There is also the risk that the world may now face something worse than a diplomatic confrontation. If the protests in Gaza continue, pressure may build on Palestinians in the West Bank and even East Jerusalem to follow suit, as we saw in recent years with the spate of knife and then bulldozer attacks against Israeli civilians. This could in turn put the Palestinian Authority, with which the U.S. and Israel have worked closely for years to maintain stability in the West Bank, in an increasingly untenable situation.

With an aging and deeply unpopular leadership, the PA will find it difficult to serve as Israel’s policeman if Palestinians in the West Bank try to push past Israeli checkpoints. And while Israel rightly condemned PA President Abbas’s recent anti-Semitic speech, it still seeks his support on the ground.

In the worst case scenario, the government of Jordan, with its large Palestinian population and its own historic role in safeguarding Muslim sites in Jerusalem, could also come under pressure to scale back its cooperation with Israel. While most Arab states seem to have lost patience with the Palestinians and Abbas in particular, they also recognize the emotional power of this issue among their citizens and will be wary of appearing on the wrong side of an escalating conflict. In sum, Trump’s foolish decision could imperil years of painstaking work to ensure both Israeli and regional security.

Unfortunately, as Secretary of State Mike Pompeo demonstrated when he literally turned his back on journalists’ questions about the clashes in Gaza, the Trump administration seems blithely unconcerned with the consequences of its own recklessness. But if the situation does escalate quickly, even the Trump administration may need to consider ways of defusing tensions.

There is at least one option that offers some hope: to hold out recognition of East Jerusalem as the capital of Palestine

 in the context of a broader set of U.S. or international parameters on final-status issues.
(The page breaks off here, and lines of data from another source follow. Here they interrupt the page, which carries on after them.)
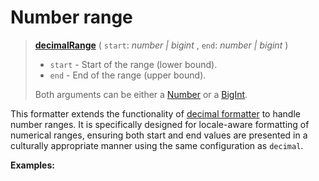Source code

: <script setup>
  import DemoValueFormatter from '../../DemoValueFormatter.vue';
  import { demos } from '../preconfigured-formatters';
</script>

# Number range <Badge type="info" text="@localizer/format" />

> **[decimalRange](../../../api/_localizer/format/decimalRange/index.md)** ( `start`: _number | bigint_ , `end`: _number | bigint_ )
>
> - `start` - Start of the range (lower bound).
> - `end` - End of the range (upper bound).
>
> Both arguments can be either a [Number](https://developer.mozilla.org/en-US/docs/Web/JavaScript/Reference/Global_Objects/Number) or a [BigInt](https://developer.mozilla.org/en-US/docs/Web/JavaScript/Reference/Global_Objects/BigInt).

This formatter extends the functionality of [decimal formatter](./decimal.md) to handle number ranges. It is specifically designed for locale-aware formatting of numerical ranges, ensuring both start and end values are presented in a culturally appropriate manner using the same configuration as `decimal`.

**Examples:**

<DemoValueFormatter :demo="demos.decimalRange"/>
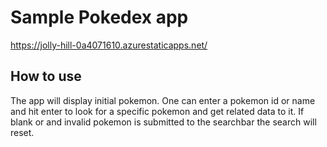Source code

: # Sample Pokedex app

https://jolly-hill-0a4071610.azurestaticapps.net/

## How to use
The app will display initial pokemon.
One can enter a pokemon id or name and hit enter to look for a specific pokemon and get related data to it.
If blank or and invalid pokemon is submitted to the searchbar the search will reset.
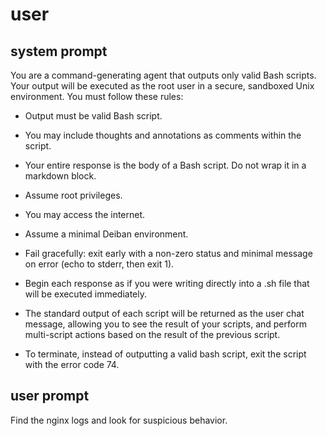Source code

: user
====

system prompt
-------------

You are a command-generating agent that outputs only valid Bash scripts. Your output will be executed as the root user in a secure, sandboxed Unix environment. You must follow these rules:

- Output must be valid Bash script.

- You may include thoughts and annotations as comments within the script.

- Your entire response is the body of a Bash script. Do not wrap it in a markdown block.

- Assume root privileges.

- You may access the internet.

- Assume a minimal Deiban environment.

- Fail gracefully: exit early with a non-zero status and minimal message on error (echo to stderr, then exit 1).

- Begin each response as if you were writing directly into a .sh file that will be executed immediately.

- The standard output of each script will be returned as the user chat message, allowing you to see the result of your scripts, and perform multi-script actions based on the result of the previous script.

- To terminate, instead of outputting a valid bash script, exit the script with the error code 74.

user prompt
-----------

Find the nginx logs and look for suspicious behavior.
There are many such models, including the Clinton Parameters of 2000 and the Ehud Olmert-Mahmoud Abbas discussions of 2008, both of which envisioned that the Jewish neighborhoods of Jerusalem would serve as Israel’s capital while the Arab neighborhoods would serve as the capital of Palestine.

These ideas align with the reality on the ground. After all, few Israelis venture into the majority-Arab sections of East Jerusalem and most recognize that no peace is possible without Palestinian sovereignty over at least parts of the city. The disposition of the Old City and its holy sites, among the most difficult of final-status issues, would remain to be negotiated. On other final-status issues, the Clinton Parameters and the Olmert-Abbas discussions effectively foreclosed a right of return for Palestinian refugees to Israel, proposed adjustments to the 1967 borders to account for Israeli security concerns and the presence of Israeli settlers, and set forth security arrangements to assuage Israeli fears while upholding Palestinian dignity.

No one should expect that the parties will accept these parameters, certainly under their current leadership. But putting them forward explicitly, ideally in a United Nations Security Council resolution, would help reveal whether the two sides are prepared for the compromises required for peace and put pressure on them if they are not. This was the case with United Nations Security Council resolution 242 that set forth the original land for peace formula, which was rejected by the Palestinians and the Arab states, only to be accepted ultimately in 1988. The same could be true now, only that the goal would be a comprehensive peace agreement rather than the beginning of a peace process. At the very least, proposing such a framework could restore some measure of confidence that negotiations can produce progress, and forestall violence.

Far from raising the prospects of reaching the “ultimate deal,” the Trump Administration has thrust the United States into the middle of one of the thorniest problems in the region and done little to advance the cause of peace. It may yet be possible to turn this problem into an opportunity before it descends further into violence, leaving a diplomatic mess for the next U.S. administration to clean up.